3.7 According to the decision T 355/99 of 30 July 2002 (not published in OJ EPO), it is not sufficient for a finding of lack of novelty that the claimed features could have been derived from a prior art document, there must have been a clear and unmistakable teaching of the claimed features (Reasons, point 2.2.4).

3.8 Thus, the question boils down as to whether in D1 there is a clear and unmistakable teaching of the combination of features mentioned above in paragraph 3.6.

3.9 In that respect, even if one would consider, as argued by the Appellants that Claim 1 of the patent in suit does not exclude that the phenol (a) and the phenol (b) might be the same, and that some fresh phenol must be inevitably replenished in step [I] of the process of D1, since the skilled person would not expect that 100% of the phenol used in the process step [I] of D1 could be effectively recycled, it is however primarily evident that there is no explicit disclosure in D1 of the amount of recycled phenol coming from the manufacture of polycarbonate in the phenol feedstock for the manufacture of the diphenyl carbonate in step [I].

3.10 In that respect, it had been however submitted by the Appellants that it could be inherently deduced from D1, in particular from Example 14 thereof, that the amount of recycled phenol in the phenol feedstock for the process step [I] of D1 would be in the range of 70 to 99% by weight.

3.10.1 In this connection, even if one would disregard the apparent discrepancy between the amount of recycled phenol fed in step (i) of the process of Example 14 (0.94 kilomole/h) the amount of phenol generated in the manufacture of the polycarbonate (0.32 kilomole/h) (cf. also paragraphs VII(i.5), VII(i.6), IX(i.1) and paragraphs 3.3 and 3.4 above), and even one would consider that there is some agreement between the recovery ratio of by-product phenol in the step [II] of the process of D1 phenol calculated by Appellant I in its letter dated 29 August 2007 (i.e. between 98.8% and 97.6%) on the basis of the intrinsic viscosity of the polycarbonate obtained in Example 14 (i.e. 0.49 dl/g) and of the amount of hydroxyl end-groups presumed to be in that polycarbonate and that calculated by the Patent Proprietor in Exhibit 1 (page 2; second paragraph) annexed to Attachment 2 of the letter of 4 February 2005 (i.e. 98.2%), this would, in the Board's view, not imply that the amount of recycled phenol after the recycling step [III] would inevitably be in the range 70 to 99% by weight in the phenol feedstock for the manufacture of the aromatic carbonate as required by Claim 1 of the patent in suit.
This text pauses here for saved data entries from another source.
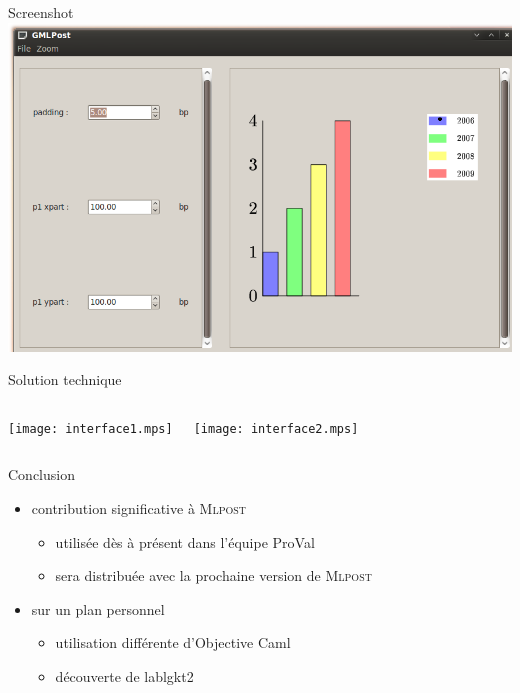 \documentclass{beamer}
\newcommand{\mlpost}{\textsc{Mlpost}}
\begin{document}
\begin{frame}{Screenshot}
\includegraphics[scale=0.4]{screen2.png}
\end{frame}


\begin{frame}{Solution technique}
  \begin{columns}
    \begin{center}
      \texttt{[image: interface1.mps]}
    \end{center}
    \begin{center}
      \texttt{[image: interface2.mps]}
    \end{center}
  \end{columns}
\end{frame}

\begin{frame}{Conclusion}
  \begin{itemize}
  \item contribution significative à \mlpost
    \begin{itemize}
    \item<1-> utilisée dès à présent dans l'équipe ProVal
    \item<2-> sera distribuée avec la prochaine version de \mlpost
    \end{itemize}

    \bigskip
  \item sur un plan personnel
    \begin{itemize}
      \item<3-> utilisation différente d'Objective Caml
      \item<4-> découverte de lablgkt2
    \end{itemize}
  \end{itemize}
\end{frame}
\end{document}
3.10.2 This is because it would still remain to be established, how much phenol is lost in the continuous distillation process of step [III] of Example 14 in order to reduce the level of trimethyl amine from 71 ppm to less than 5 ppm.

3.10.3 In that respect, while both Appellants have submitted that in view of the distillation process disclosed in Example 5 of D1 it could be deduced that at most 20% of the phenol generated in the polycarbonate manufacture (cf. letter of Appellant I of 29 August 2007, page 4, second paragraph; cf. also document 010 submitted by Appellant II with its Statement of Grounds of Appeal) would be lost in the distillation process, so that the amount of recycled phenol in the phenol feedstock of process [I] of D1 would be in the claimed range (i.e. 77.7 % by weight according to Appellant I or more than 70% by weight according to Appellant II), the Patent Proprietor had submitted calculations also based on the distillation process of Example 5 (cf. Exhibit 1 (page 5) annexed to Attachment 2 of the letter of 4 February 2005) according to which only 59 % of the phenol produced in step [II] would be recovered in step [III], i.e. leading to an amount of recycled phenol well below 70% by weight (i.e. 58% by weight).
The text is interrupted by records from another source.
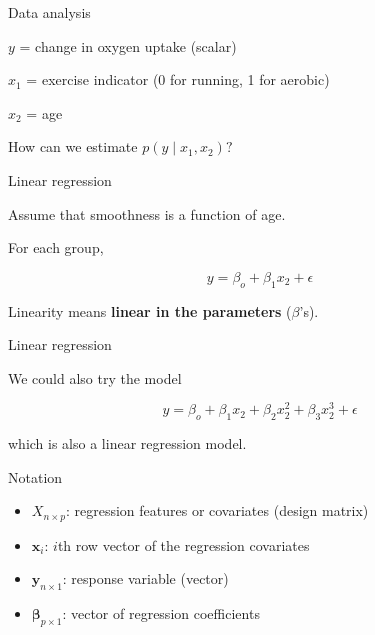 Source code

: \documentclass[
  ignorenonframetext,
]{beamer}
\providecommand{\tightlist}{%
  \setlength{\itemsep}{0pt}\setlength{\parskip}{0pt}}
\newcommand{\bx}   {\bm{x}}
\newcommand{\by}   {\bm{y}}
\newcommand{\bbeta}{\bm{\beta}}
\begin{document}
\begin{frame}{Data analysis}
\protect\hypertarget{data-analysis}{}

\(y\) = change in oxygen uptake (scalar)

\(x_1\) = exercise indicator (0 for running, 1 for aerobic)

\(x_2\) = age

How can we estimate \(p(y \mid x_1, x_2)?\)

\end{frame}

\begin{frame}{Linear regression}
\protect\hypertarget{linear-regression}{}

Assume that smoothness is a function of age.

For each group,

\[y = \beta_o + \beta_1 x_2 + \epsilon\]

Linearity means \textbf{linear in the parameters} (\(\beta\)'s).

\end{frame}

\begin{frame}{Linear regression}
\protect\hypertarget{linear-regression-1}{}

We could also try the model

\[y = \beta_o + \beta_1 x_2 +  \beta_2 x_2^2 + \beta_3 x_2^3 + \epsilon\]

which is also a linear regression model.

\end{frame}

\begin{frame}{Notation}
\protect\hypertarget{notation}{}

\begin{itemize}
\tightlist
\item
  \(X_{n\times p}\): regression features or covariates (design matrix)
\item
  \(\bx_i\): \(i\)th row vector of the regression covariates
\item
  \(\by_{n\times 1}\): response variable (vector)
\item
  \(\bbeta_{p \times 1}\): vector of regression coefficients
\end{itemize}

\end{frame}
\end{document}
3.10.4 In this connection, the Board however notes that neither the Appellants nor the Patent Proprietor have submitted a true reproduction of the recycling step of Example 14 of D1 and that therefore it is confronted with contrary assertions made by the Parties concerning the amount of phenol lost in the recycling process [III] of Example 14 of D1 based on the distillation process disclosed in Example 5 of D1.

3.10.5 Under these circumstances, since the Board is further unable to establish the facts of its own motion, according to the principles set out in the decision T 219/83 (OJ EPO 1986, 211) the benefit of the doubt must be given to the Patent Proprietor.

3.10.6 Consequently, it cannot be clearly and unambiguously derived from Example 14 of D1, that the amount of phenol recycled to the production of diphenyl carbonate would inevitably represent 70 to 99% by weight of the phenol feedstock for the manufacture of the aromatic carbonate in step [1] of the process of Example 14.

3.10.7 The same conclusion would apply in view of the theoretical calculation made by Appellant I (cf. paragraphs V(i.4) to V(i.5) above) concerning the amount of phenol which could be recovered at the end of the manufacture for a polycarbonate having an average molecular weight of 2000 (i.e. 89% by weight).

3.10.8 This is because, independently of the fact that the validity of such assertion had been challenged by the Patent Proprietor (cf. paragraphs VII(i.8) to VII(i.9) above), this calculation would not inevitably imply that only 11% by weight of phenol must be replenished, i.e. that there would be 89% by weight of recycled phenol in the phenol feedstock of process [I] of D1, since, as for Example 14 above, there is no indication in D1 as how much phenol would be lost in the recycling process [III] following the manufacture of such polycarbonate.

3.10.9 It thus follows that the subject-matter of Claim 1 must be regarded as novel over the disclosure of D1 (Article 54 EPC). The same conclusion applies to the subject-matter of dependent Claims 2 to 6.

4. The patent in suit; the technical problem

4.1.1 The patent in suit is concerned with a process for making an aromatic polycarbonate.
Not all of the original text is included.